Ainda me lembro da primeira vez que os olhos se cruzaram.

Chovia. mas não chovia pouco não. Talvez chover não fosse o verbo mais correto. Caía o céu, sem exageros.

O dia tinha virado noite, assim, de repente. Tudo ficou num escuro estranho e as pessoas tiveram muito medo. Ventos fortes, chuva grossa, pedrinhas caindo.

O homem não pode mesmo com a força da natureza. constrói, aterra, destrói e põe muito concreto no mundo. Vem a água e passa por cima, nem quer saber.

Em poucos minutos de tristeza (ou alegria) celeste, o Largo já encheu.

Quando eu desci do ônibus, ela já estava no meio da roda. Agora, já passa da cintura.

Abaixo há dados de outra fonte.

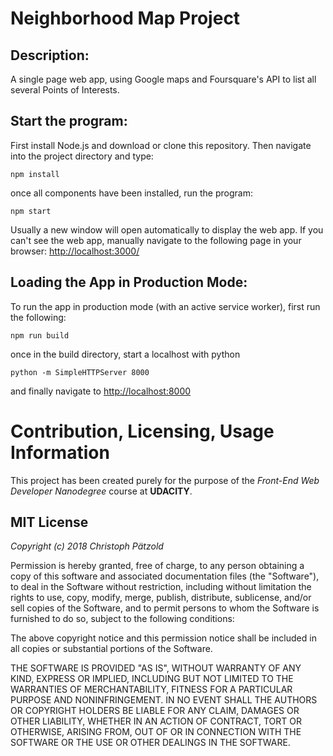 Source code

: # Neighborhood Map Project

## Description:
A single page web app, using Google maps and Foursquare's API to list all several Points of Interests.

## Start the program:
First install Node.js and download or clone this repository.
Then navigate into the project directory and type:
```
npm install
```
once all components have been installed, run the program:
```
npm start
```
Usually a new window will open automatically to display the web app. If you can't see the web app, manually navigate to the following page in your browser: [http://localhost:3000/](http://localhost:3000/)

## Loading the App in Production Mode:
To run the app in production mode (with an active service worker), first run the following:
```
npm run build
```
once in the build directory, start a localhost with python
```
python -m SimpleHTTPServer 8000
```
and finally navigate to [http://localhost:8000](http://localhost:8000)

# Contribution, Licensing, Usage Information
This project has been created purely for the purpose of the _Front-End Web Developer Nanodegree_ course at **UDACITY**.

## MIT License

_Copyright (c) 2018 Christoph Pätzold_

Permission is hereby granted, free of charge, to any person obtaining a copy of this software and associated documentation files (the "Software"), to deal in the Software without restriction, including without limitation the rights to use, copy, modify, merge, publish, distribute, sublicense, and/or sell copies of the Software, and to permit persons to whom the Software is furnished to do so, subject to the following conditions:

The above copyright notice and this permission notice shall be included in all copies or substantial portions of the Software.

THE SOFTWARE IS PROVIDED "AS IS", WITHOUT WARRANTY OF ANY KIND, EXPRESS OR IMPLIED, INCLUDING BUT NOT LIMITED TO THE WARRANTIES OF MERCHANTABILITY, FITNESS FOR A PARTICULAR PURPOSE AND NONINFRINGEMENT. IN NO EVENT SHALL THE AUTHORS OR COPYRIGHT HOLDERS BE LIABLE FOR ANY CLAIM, DAMAGES OR OTHER LIABILITY, WHETHER IN AN ACTION OF CONTRACT, TORT OR OTHERWISE, ARISING FROM, OUT OF OR IN CONNECTION WITH THE SOFTWARE OR THE USE OR OTHER DEALINGS IN THE SOFTWARE.
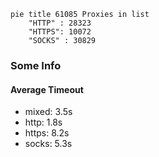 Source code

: 
```mermaid
pie title 61085 Proxies in list
    "HTTP" : 28323
    "HTTPS": 10072
    "SOCKS" : 30829
```

### Some Info
#### Average Timeout

- mixed: 3.5s
- http: 1.8s
- https: 8.2s
- socks: 5.3s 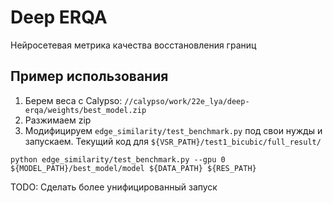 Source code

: # Deep ERQA

Нейросетевая метрика качества восстановления границ

## Пример использования

1. Берем веса с Calypso: `//calypso/work/22e_lya/deep-erqa/weights/best_model.zip`
2. Разжимаем zip
3. Модифицируем `edge_similarity/test_benchmark.py` под свои нужды и запускаем. Текущий код для `${VSR_PATH}/test1_bicubic/full_result/`
```
python edge_similarity/test_benchmark.py --gpu 0 ${MODEL_PATH}/best_model/model ${DATA_PATH} ${RES_PATH}
```

TODO: Сделать более унифицированный запуск

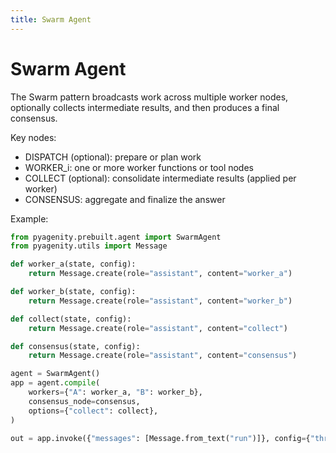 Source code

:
 ```yaml
---
title: Swarm Agent
---
```


# Swarm Agent

The Swarm pattern broadcasts work across multiple worker nodes, optionally collects intermediate results, and then produces a final consensus.

Key nodes:
- DISPATCH (optional): prepare or plan work
- WORKER_i: one or more worker functions or tool nodes
- COLLECT (optional): consolidate intermediate results (applied per worker)
- CONSENSUS: aggregate and finalize the answer

Example:

```python
from pyagenity.prebuilt.agent import SwarmAgent
from pyagenity.utils import Message

def worker_a(state, config):
    return Message.create(role="assistant", content="worker_a")

def worker_b(state, config):
    return Message.create(role="assistant", content="worker_b")

def collect(state, config):
    return Message.create(role="assistant", content="collect")

def consensus(state, config):
    return Message.create(role="assistant", content="consensus")

agent = SwarmAgent()
app = agent.compile(
    workers={"A": worker_a, "B": worker_b},
    consensus_node=consensus,
    options={"collect": collect},
)

out = app.invoke({"messages": [Message.from_text("run")]}, config={"thread_id": "swarm"})
```
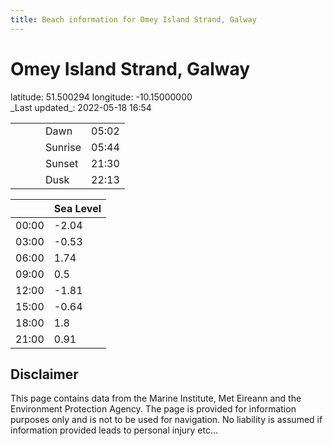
 ```yaml
---
title: Beach information for Omey Island Strand, Galway
---
```

# Omey Island Strand, Galway 

<div class="location-info">latitude: 51.500294 longitude: -10.15000000</div>
<div class="met-eireann-warnings"></div>
_Last updated_: 2022-05-18 16:54

|   |   |   |   |   |
|---|---|---|---|---|
|   |   |   | Dawn  | 05:02 |
|   |   |   | Sunrise  | 05:44 |
|   |   |   | Sunset  | 21:30 |
|   |   |   | Dusk  | 22:13 |

<div></div>

|   | Sea Level  |
|---|---|
| 00:00 | -2.04 |
| 03:00 | -0.53 |
| 06:00 | 1.74 |
| 09:00 | 0.5 |
| 12:00 | -1.81 |
| 15:00 | -0.64 |
| 18:00 | 1.8 |
| 21:00 | 0.91 |

## Disclaimer

This page contains data from the Marine Institute,
Met Eireann and the Environment Protection Agency. The page is provided for
information purposes only and is not to be used for navigation. No liability
is assumed if information provided leads to personal injury etc... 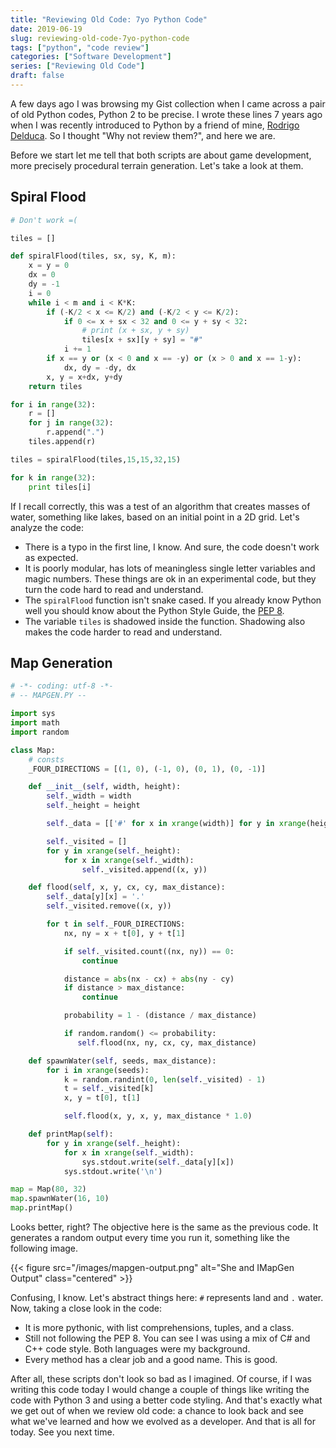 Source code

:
 ```yaml
---
title: "Reviewing Old Code: 7yo Python Code"
date: 2019-06-19
slug: reviewing-old-code-7yo-python-code
tags: ["python", "code review"]
categories: ["Software Development"]
series: ["Reviewing Old Code"]
draft: false
---
```


A few days ago I was browsing my Gist collection when I came across a pair of old Python codes, Python 2 to be precise. I wrote these lines 7 years ago when I was recently introduced to Python by a friend of mine, [Rodrigo Delduca][skhaz]. So I thought "Why not review them?", and here we are.

Before we start let me tell that both scripts are about game development, more precisely procedural terrain generation. Let's take a look at them.

## Spiral Flood

``` python
# Don't work =(

tiles = []

def spiralFlood(tiles, sx, sy, K, m):
    x = y = 0
    dx = 0
    dy = -1
    i = 0
    while i < m and i < K*K:
        if (-K/2 < x <= K/2) and (-K/2 < y <= K/2):
            if 0 <= x + sx < 32 and 0 <= y + sy < 32:
                # print (x + sx, y + sy)
                tiles[x + sx][y + sy] = "#"
            i += 1
        if x == y or (x < 0 and x == -y) or (x > 0 and x == 1-y):
            dx, dy = -dy, dx
        x, y = x+dx, y+dy
    return tiles

for i in range(32):
    r = []
    for j in range(32):
        r.append(".")
    tiles.append(r)

tiles = spiralFlood(tiles,15,15,32,15)

for k in range(32):
    print tiles[i]
```

If I recall correctly, this was a test of an algorithm that creates masses of water, something like lakes, based on an initial point in a 2D grid. Let's analyze the code:

- There is a typo in the first line, I know. And sure, the code doesn't work as expected.
- It is poorly modular, has lots of meaningless single letter variables and magic numbers. These things are ok in an experimental code, but they turn the code hard to read and understand.
- The `spiralFlood` function isn't snake cased. If you already know Python well you should know about the Python Style Guide, the [PEP 8][pep8].
- The variable `tiles` is shadowed inside the function. Shadowing also makes the code harder to read and understand.

## Map Generation

``` python
# -*- coding: utf-8 -*-
# -- MAPGEN.PY --

import sys
import math
import random

class Map:
    # consts
    _FOUR_DIRECTIONS = [(1, 0), (-1, 0), (0, 1), (0, -1)]

    def __init__(self, width, height):
        self._width = width
        self._height = height

        self._data = [['#' for x in xrange(width)] for y in xrange(height)]

        self._visited = []
        for y in xrange(self._height):
            for x in xrange(self._width):
                self._visited.append((x, y))

    def flood(self, x, y, cx, cy, max_distance):
        self._data[y][x] = '.'
        self._visited.remove((x, y))

        for t in self._FOUR_DIRECTIONS:
            nx, ny = x + t[0], y + t[1]

            if self._visited.count((nx, ny)) == 0:
                continue

            distance = abs(nx - cx) + abs(ny - cy)
            if distance > max_distance:
                continue

            probability = 1 - (distance / max_distance)

            if random.random() <= probability:
               self.flood(nx, ny, cx, cy, max_distance)

    def spawnWater(self, seeds, max_distance):
        for i in xrange(seeds):
            k = random.randint(0, len(self._visited) - 1)
            t = self._visited[k]
            x, y = t[0], t[1]

            self.flood(x, y, x, y, max_distance * 1.0)

    def printMap(self):
        for y in xrange(self._height):
            for x in xrange(self._width):
                sys.stdout.write(self._data[y][x])
            sys.stdout.write('\n')

map = Map(80, 32)
map.spawnWater(16, 10)
map.printMap()

```

Looks better, right? The objective here is the same as the previous code. It generates a random output every time you run it, something like the following image.

{{< figure src="/images/mapgen-output.png" alt="She and IMapGen Output" class="centered" >}}

Confusing, I know. Let's abstract things here: `#` represents land and `.` water. Now, taking a close look in the code:

- It is more pythonic, with list comprehensions, tuples, and a class.
- Still not following the PEP 8. You can see I was using a mix of C# and C++ code style. Both languages were my background.
- Every method has a clear job and a good name. This is good.

After all, these scripts don't look so bad as I imagined. Of course, if I was writing this code today I would change a couple of things like writing the code with Python 3 and using a better code styling. And that's exactly what we get out of when we review old code: a chance to look back and see what we've learned and how we evolved as a developer. And that is all for today. See you next time.

[skhaz]: https://skhaz.io/
[pep8]: https://www.python.org/dev/peps/pep-0008/ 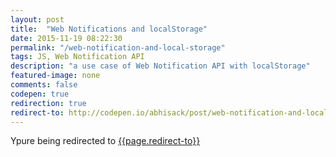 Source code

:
 ```yaml
---
layout: post
title:  "Web Notifications and localStorage"
date: 2015-11-19 08:22:30
permalink: "/web-notification-and-local-storage"
tags: JS, Web Notification API
description: "a use case of Web Notification API with localStorage"
featured-image: none
comments: false
codepen: true
redirection: true
redirect-to: http://codepen.io/abhisack/post/web-notification-and-localstorage
---
```


Ypure being redirected to [{{page.redirect-to}}]({{page.redirect-to}})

Incrível o desespero das pessoas. Senhoras com crianças no colo chorando mais que as nuvens, moças de roupa branca e homens com pressa.

É só água.

Eu, menino e molhado, não tenho muito o que fazer.
Nunca gostei de guarda-chuva e por essa ninguém esperava mesmo.

O tempo não está afim de brincadeira. É chuva de machucar.

Atravessei o Largo com dificuldade, mas consegui chegar embaixo da entrada das Americanas. Foi lá que te vi.

Encostada na coluna, como um bicho acuado.
Completamente molhada, olhos saltados, tremendo.

Figurinha estranha.

Duas trovoadas, luz de raio aqui do lado. O susto nos aproxima. Continuo te olhando de lado e você pra frente, firme, dura.

Trovão de novo. Segura minha mão e me olha molhada.

Olhamos para o nada, terminando assim. Chuva passar.
Talvez não devesse ter tanta pausa assim.